• TASK DESCRIPTION: Please return all lines of the data below containing the string "distribution".

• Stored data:
╔══

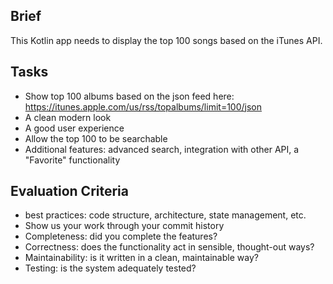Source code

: ## Brief

This Kotlin app needs to display the top 100 songs based on the iTunes API.

## Tasks

- Show top 100 albums based on the json feed here: https://itunes.apple.com/us/rss/topalbums/limit=100/json
- A clean modern look
- A good user experience
- Allow the top 100 to be searchable
- Additional features: advanced search, integration with other API, a "Favorite" functionality

## Evaluation Criteria

- best practices: code structure, architecture, state management, etc.
- Show us your work through your commit history
- Completeness: did you complete the features?
- Correctness: does the functionality act in sensible, thought-out ways?
- Maintainability: is it written in a clean, maintainable way?
- Testing: is the system adequately tested?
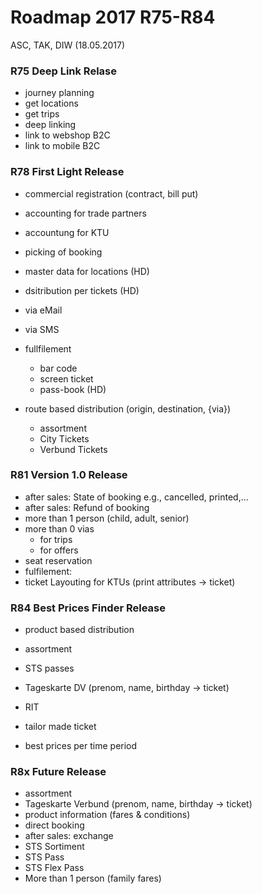 # Roadmap 2017 R75-R84
ASC, TAK, DIW (18.05.2017)

### R75 Deep Link Relase
- journey planning
 - get locations
 - get trips
- deep linking
 - link to webshop B2C
 - link to mobile B2C

### R78 First Light Release
- commercial registration (contract, bill put)
- accounting for trade partners
- accountung for KTU
- picking of booking

- master data for locations (HD)

- dsitribution per tickets (HD)
 - via eMail
 - via SMS

- fullfilement
   - bar code
   - screen ticket
   - pass-book (HD)

- route based distribution (origin, destination, {via})
  - assortment
   - City Tickets
   - Verbund Tickets

### R81 Version 1.0 Release
- after sales: State of booking e.g., cancelled, printed,...
- after sales: Refund of booking
- more than 1 person (child, adult, senior)
- more than 0 vias
  -  for trips
  -  for offers
- seat reservation
- fulfilement:
 - ticket Layouting for KTUs (print attributes -> ticket)

### R84 Best Prices Finder Release
- product based distribution
- assortment
 - STS passes
 - Tageskarte DV (prenom, name, birthday -> ticket)
 - RIT
 - tailor made ticket

- best prices per time period

### R8x Future Release
- assortment
 - Tageskarte Verbund (prenom, name, birthday -> ticket)
- product information (fares & conditions)
- direct booking
- after sales: exchange
- STS Sortiment
 - STS Pass
 - STS Flex Pass
- More than 1 person (family fares)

╚══

• ANSWER BELOW:
- route based distribution (origin, destination, {via})
- product based distribution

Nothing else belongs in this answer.